Great post! I definitely need to exercise more. :)

Christine Finlayson said...

Thanks, Andrea! It's funny . . . right after I submitted this post, my own exercise program went erratic. It's tough in winter! Now that I'm on a deadline, I squeeze exercise into the evenings and try to do more "chair exercises" and short walks during the day. One good chair exercise is to stop every hour or so and stand up, sit down, stand up, sit down, etc. about ten times--without using your hands. It's gets the blood flowing!

Cathy Shouse said...

Your 4 goals are things I've been working toward as well. The quiet part is what I find challenging and that doesn't just mean externally. It means to stop mentally flogging myself with "the rules" and comparing myself to others. And I'm going to follow the advice of amazing writers, not just all the aspiring and beginner writers like myself. As an example:
“Be daring, take on anything. Don’t labor over little cameo works in which every word is to be perfect. Technique holds a reader from sentence to sentence, but only content will stay in his mind.” ― Joyce Carol Oates
Thanks for affirming some of my thoughts. Best of luck in 2014.

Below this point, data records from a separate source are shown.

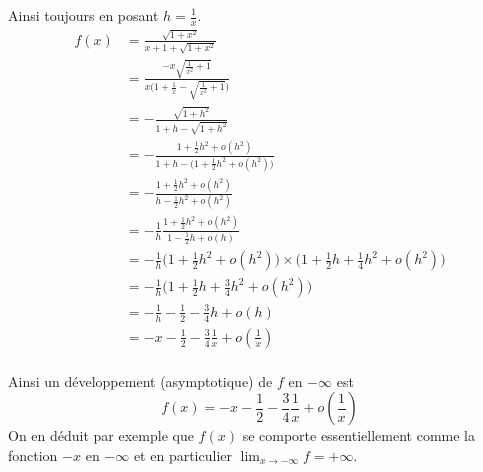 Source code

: {{Ainsi toujours en posant $h=\frac1x$.
\begin{align*}
f(x) 
  & = \frac{\sqrt{1+x^2}}{x+1+\sqrt{1+x^2}} \\
  & = \frac{-x\sqrt{\frac{1}{x^2}+1}}{x\big(1+\frac1x-\sqrt{\frac{1}{x^2}+1}\big)} \\
  & = -\frac{\sqrt{1+h^2}}{1+h-\sqrt{1+h^2}} \\
  & = -\frac{1+\frac12 h^2 + o(h^2)}{1+h - \big(1+\frac12 h^2 + o(h^2) \big)} \\
  & = - \frac{1+\frac12 h^2 + o(h^2)}{h  - \frac12 h^2 + o(h^2)} \\
  & = -\frac1h \frac{1+\frac12 h^2 + o(h^2)}{1 - \frac12 h + o(h)} \\
  & = -\frac1h \big(1+\frac12 h^2 + o(h^2)\big)\times\big(1+\frac12h +\frac14 h^2 + o(h^2) \big) \\
  & = -\frac1h\big(1 +\frac12h +\frac34 h^2 + o(h^2) \big) \\
  & =  -\frac1h -\frac12 -\frac34 h + o(h) \\
  & = -x -\frac12 -\frac34 \frac1x + o(\frac1x) \\
\end{align*}  

Ainsi un développement (asymptotique) de $f$ en $-\infty$ est 
$$f(x) = -x -\frac12 -\frac34 \frac1x + o(\frac1x)$$
On en déduit par exemple que $f(x)$ se comporte essentiellement comme la fonction $-x$
en $-\infty$ et en particulier $\lim_{x\to -\infty} f = +\infty$.
}
}
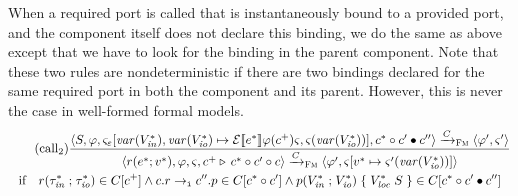 \documentclass[a4paper,10pt,english]{article}
\begin{document}
When a required port is called that is instantaneously bound to a provided port, and the component itself
does not declare this binding, we do the same as above except that we have to look for the binding in the parent component. Note
that these two rules are nondeterministic if there are two bindings declared for the same required port in both the component and
its parent. However, this is never the case in well-formed formal models.
\begin{multline*}
	\tag{call${}_2$}
	\dfrac
	{
		\configurationFm{\stmFm, \fieldEnv, \varEnvFm_\missing[\varof(\toList{\varDecl}_\mathit{in}), \varof(\toList{\varDecl}_\mathit{io}) \mapsto
		\ExprSem{\toList{\expr}}\fieldEnv(\toListNE{\comp})\varEnvFm, \varEnvFm(\varof(\toList{\varDecl}_\mathit{io}))],
		\toList{\comp} \cons \comp' \unionCons \comp''}
			\stmArrowFm
		\configurationFm{\fieldEnv', \varEnvFm'}
	}
	{
		\configurationFm{\invoke{\reqPort}{\toList{\expr}}{\toList{\var}}, \fieldEnv, \varEnvFm, \toListNE{\comp}
		\triangleright \, \toList{\comp} \cons \comp' \cons \comp}
			\stmArrowFm
		\configurationFm{\fieldEnv', \varEnvFm[\toList{\var} \mapsto \varEnvFm'(\varof(\toList{\varDecl_\mathit{io}}))]}
	}
	\\ \text{if} \quad \reqPortDeclSyn{\reqPort}{\toList{\type_\mathit{in}}}{\toList{\type_\mathit{io}}} \in
		\compDecl[\toListNE{\comp}] 
	\wedge 
	\bindingDeclSyn{\qualifiedName{\comp}{\reqPort}}{\qualifiedName{\comp''}{\provPort}}{\instantBinding} \in
		\compDecl[\toList{\comp} \cons \comp']
	\wedge
	\provPortDeclSyn{\provPort}{\toList{\varDecl_\mathit{in}}}{\toList{\varDecl_\mathit{io}}}{\toList{\varDecl_\mathit{loc}}}{\stmFm}
	\in	\compDecl[\toList{\comp} \cons \comp' \unionCons \comp'']
\end{multline*}
\end{document}
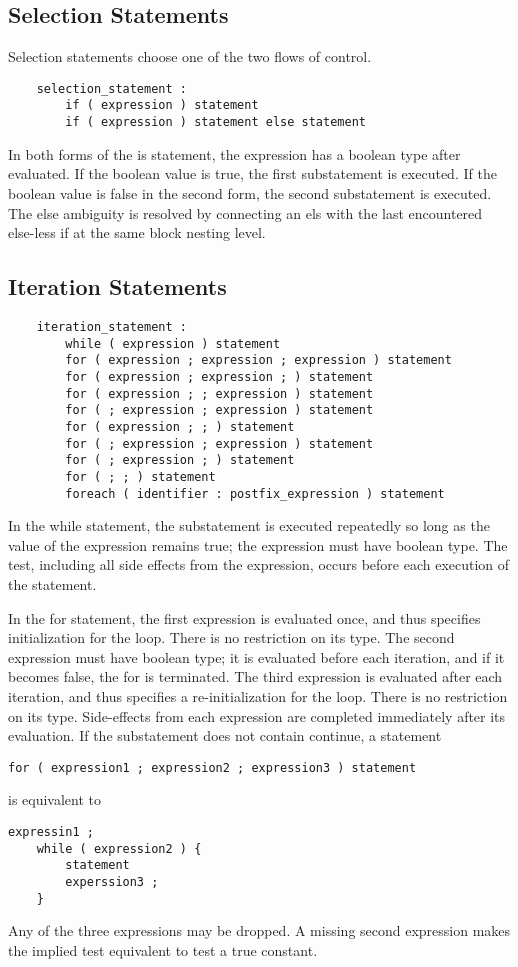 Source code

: \documentclass[letterpaper,12pt]{article}
\begin{document}
\subsection{Selection Statements}
Selection statements choose one of the two flows of control.
\begin{lstlisting}
	selection_statement :
		if ( expression ) statement
		if ( expression ) statement else statement
\end{lstlisting}
In both forms of the is statement, the expression has a boolean type after evaluated. If the boolean value is true, the first substatement is executed. If the boolean value is false in the second form, the second substatement is executed. The else ambiguity is resolved by connecting an els with the last encountered else-less if at the same block nesting level.

\subsection{Iteration Statements}\label{sec:loop}
\begin{lstlisting}
	iteration_statement :
		while ( expression ) statement
		for ( expression ; expression ; expression ) statement
		for ( expression ; expression ; ) statement
		for ( expression ; ; expression ) statement
		for ( ; expression ; expression ) statement
		for ( expression ; ; ) statement
		for ( ; expression ; expression ) statement
		for ( ; expression ; ) statement
		for ( ; ; ) statement
		foreach ( identifier : postfix_expression ) statement
\end{lstlisting}
In the while statement, the substatement is executed repeatedly so long as the value of the expression remains true; the expression must have boolean type. The test, including all side effects from the expression, occurs before each execution of the statement. \newline

In the for statement, the first expression is evaluated once, and thus specifies initialization for the loop. There is no restriction on its type. The second expression must have boolean type; it is evaluated before each iteration, and if it becomes false, the for is terminated. The third expression is evaluated after each iteration, and thus specifies a re-initialization for the loop. There is no restriction on its type. Side-effects from each expression are completed immediately after its evaluation. If the substatement does not contain continue, a statement
\begin{lstlisting}[frame=none]
	for ( expression1 ; expression2 ; expression3 ) statement
\end{lstlisting}
is equivalent to
\begin{lstlisting}[frame=none]
	expressin1 ;
	while ( expression2 ) {
		statement
		experssion3 ;
	}
\end{lstlisting}
Any of the three expressions may be dropped. A missing second expression makes the implied test equivalent to test a true constant. \newline
\end{document}
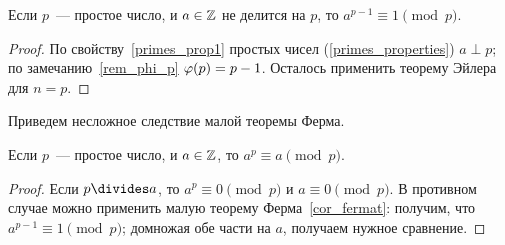 \begin{corollary}\label{cor_fermat}
Если $p$~--- простое число, и $a\in\mathbb Z$ не делится на $p$,
то $a^{p-1}\equiv 1\pmod{p}$.
\end{corollary}
\begin{proof}
По свойству~\ref{primes_prop1} простых чисел (\ref{primes_properties})
$a\perp p$; по замечанию~\ref{rem_phi_p} $\varphi(p)=p-1$. Осталось
применить теорему Эйлера для $n=p$.
\end{proof}

Приведем несложное следствие малой теоремы Ферма.

\begin{corollary}\label{cor_fermat2}
Если $p$~--- простое число, и $a\in\mathbb Z$, то
$a^p\equiv a\pmod{p}$.
\end{corollary}
\begin{proof}
Если $p\divides a$, то $a^p\equiv 0\pmod{p}$ и $a\equiv
0\pmod{p}$. В противном случае можно применить малую теорему
Ферма~\ref{cor_fermat}: получим, что $a^{p-1}\equiv 1\pmod{p}$;
домножая обе части на $a$, получаем нужное сравнение.
\end{proof}

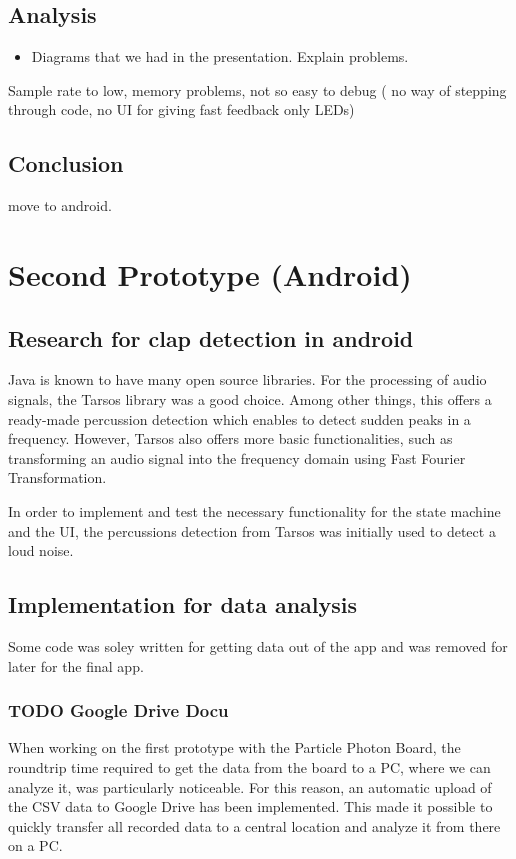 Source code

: \documentclass
[
 12pt, %
       DIV12,
       a4paper,
       oneside,
       titlepage,
       parskip=half,
       headings=normal,
       listof=totoc,
       bibliography=totoc,
       index=totoc,
       captions=tableheading,
       ]{scrreprt}
\begin{document}
\section{Analysis}
\label{sec:org0663f3c}
\begin{itemize}
\item Diagrams that we had in the presentation. Explain problems.
\end{itemize}

Sample rate to low, memory problems, not so easy to debug ( no way of stepping
through code, no UI for giving fast feedback only LEDs)
\section{Conclusion}
\label{sec:orgcb80fd3}
move to android.



\chapter{Second Prototype (Android)}
\label{sec:org319f9aa}

\section{Research for clap detection in android}
\label{sec:org6b348b8}
Java is known to have many open source libraries. For the processing of audio
signals, the Tarsos library was a good choice. Among other things, this offers a
ready-made percussion detection which enables to detect sudden peaks in a
frequency. However, Tarsos also offers more basic functionalities, such as
transforming an audio signal into the frequency domain using Fast Fourier
Transformation.

In order to implement and test the necessary functionality for the state machine
and the UI, the percussions detection from Tarsos was initially used to detect a
loud noise.

\section{Implementation for data analysis}
\label{sec:orgcdc663b}
Some code was soley written for getting data out of the app and was removed for
later for the final app.

\subsection{{\bfseries\sffamily TODO} Google Drive Docu}
\label{sec:orgd6417a8}
When working on the first prototype with the Particle Photon Board, the
roundtrip time required to get the data from the board to a PC, where we can
analyze it, was particularly noticeable. For this reason, an automatic upload of
the CSV data to Google Drive has been implemented. This made it possible to
quickly transfer all recorded data to a central location and analyze it from
there on a PC.
\end{document}

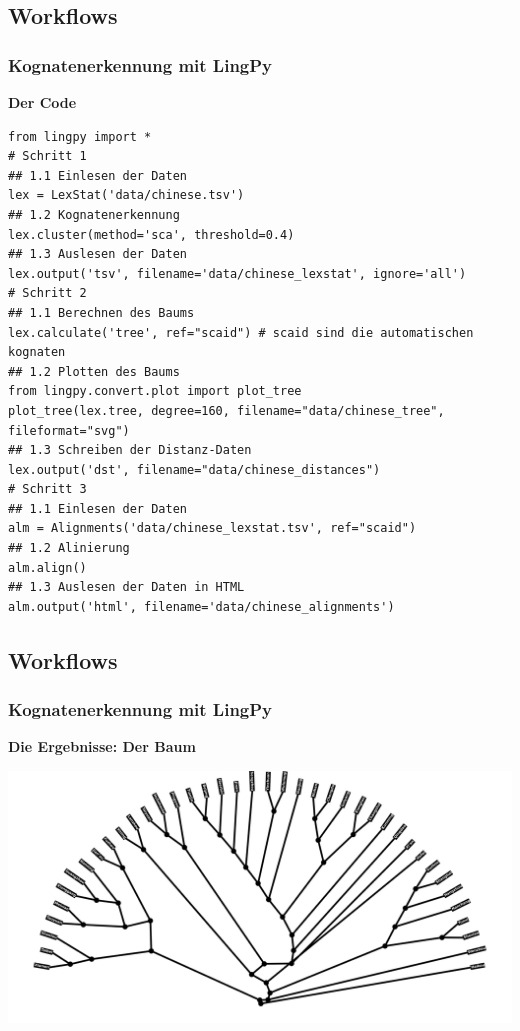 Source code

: \subsection{\texorpdfstring{{Workflows}}{Workflows}}

\subsubsection{\texorpdfstring{{Kognatenerkennung mit
LingPy}}{Kognatenerkennung mit LingPy}}

\textbf{Der Code}

\begin{verbatim}
from lingpy import *
# Schritt 1
## 1.1 Einlesen der Daten
lex = LexStat('data/chinese.tsv')
## 1.2 Kognatenerkennung
lex.cluster(method='sca', threshold=0.4)
## 1.3 Auslesen der Daten
lex.output('tsv', filename='data/chinese_lexstat', ignore='all')
# Schritt 2
## 1.1 Berechnen des Baums
lex.calculate('tree', ref="scaid") # scaid sind die automatischen kognaten
## 1.2 Plotten des Baums
from lingpy.convert.plot import plot_tree
plot_tree(lex.tree, degree=160, filename="data/chinese_tree", fileformat="svg")
## 1.3 Schreiben der Distanz-Daten
lex.output('dst', filename="data/chinese_distances")
# Schritt 3
## 1.1 Einlesen der Daten
alm = Alignments('data/chinese_lexstat.tsv', ref="scaid")
## 1.2 Alinierung
alm.align()
## 1.3 Auslesen der Daten in HTML
alm.output('html', filename='data/chinese_alignments')
\end{verbatim}

\subsection{\texorpdfstring{{Workflows}}{Workflows}}

\subsubsection{\texorpdfstring{{Kognatenerkennung mit
LingPy}}{Kognatenerkennung mit LingPy}}

\textbf{Die Ergebnisse: Der Baum}

\href{../code/data/chinese_tree.svg}{\includegraphics{../code/data/chinese_tree.svg}}


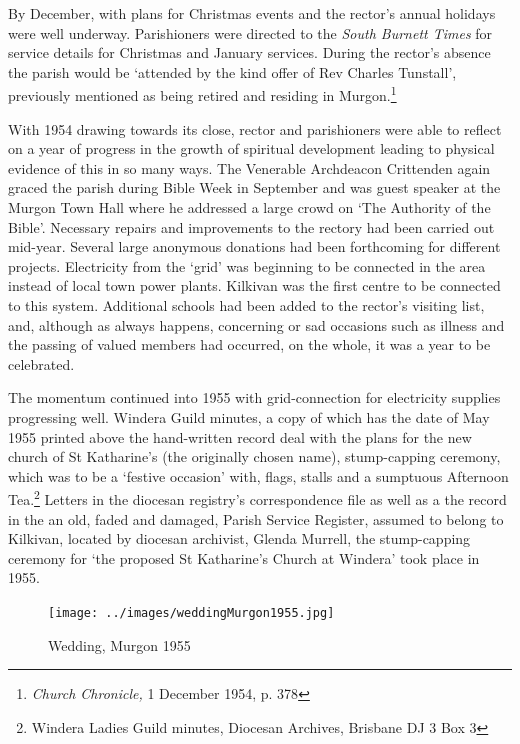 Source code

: By December, with plans for Christmas events and the rector's annual holidays were well underway. Parishioners were directed to the \emph{South Burnett Times} for service details for Christmas and January services. During the rector's absence the parish would be `attended by the kind offer of Rev Charles Tunstall', previously mentioned as being retired and residing in Murgon.\footnote{\emph{Church Chronicle,} 1 December 1954, p. 378}


With 1954 drawing towards its close, rector and parishioners were able to reflect on a year of progress in the growth of spiritual development leading to physical evidence of this in so many ways. The Venerable Archdeacon Crittenden again graced the parish during Bible Week in September and was guest speaker at the Murgon Town Hall where he addressed a large crowd on `The Authority of the Bible'. Necessary repairs and improvements to the rectory had been carried out mid-year. Several large anonymous donations had been forthcoming for different projects. Electricity from the `grid' was beginning to be connected in the area instead of local town power plants. Kilkivan was the first centre to be connected to this system. Additional schools had been added to the rector's visiting list, and, although as always happens, concerning or sad occasions such as illness and the passing of valued members had occurred, on the whole, it was a year to be celebrated.



The momentum continued into 1955 with grid-connection for electricity supplies progressing well. Windera Guild minutes, a copy of which has the date of May 1955 printed above the hand-written record deal with the plans for the new church of St Katharine's (the originally chosen name), stump-capping ceremony, which was to be a `festive occasion' with, flags, stalls and a sumptuous Afternoon Tea.\footnote{Windera Ladies Guild minutes, Diocesan Archives, Brisbane DJ 3 Box 3} Letters in the diocesan registry's correspondence file as well as a the record in the an old, faded and damaged, Parish Service Register, assumed to belong to Kilkivan, located by diocesan archivist, Glenda Murrell, the stump-capping ceremony for `the proposed St Katharine's Church at Windera' took place in 1955.








\begin{figure}
\begin{center}
\texttt{[image: ../images/weddingMurgon1955.jpg]}
\caption{Wedding, Murgon 1955}
\end{center}
\end{figure}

Christine Finlayson said...

Hi Cathy,
That's a wonderful quote from Joyce Carol Oates--and so true! I was just talking about this with a writing friend--when we're caught up in a story as readers, we don't stop to ponder the beauty and skill of the writing.

Making a quiet space continues to be a challenge for me, too, and shutting off internal editors can be really tough. Doing the morning pages has helped, as does asking myself, "What's the worst thing that could happen if I throw out the rules and do X?" You might be surprised by the answer!

P.S. I loved your phrase "mental flogging." A perfect description.

Angela said...

I love your approach! I think that simply by being aware of the need to shake up your brain by shaking up your life, it happens. Even little things like waking up before dawn (if you don't normally, of course) open the brain. Now I just have to take my own advice....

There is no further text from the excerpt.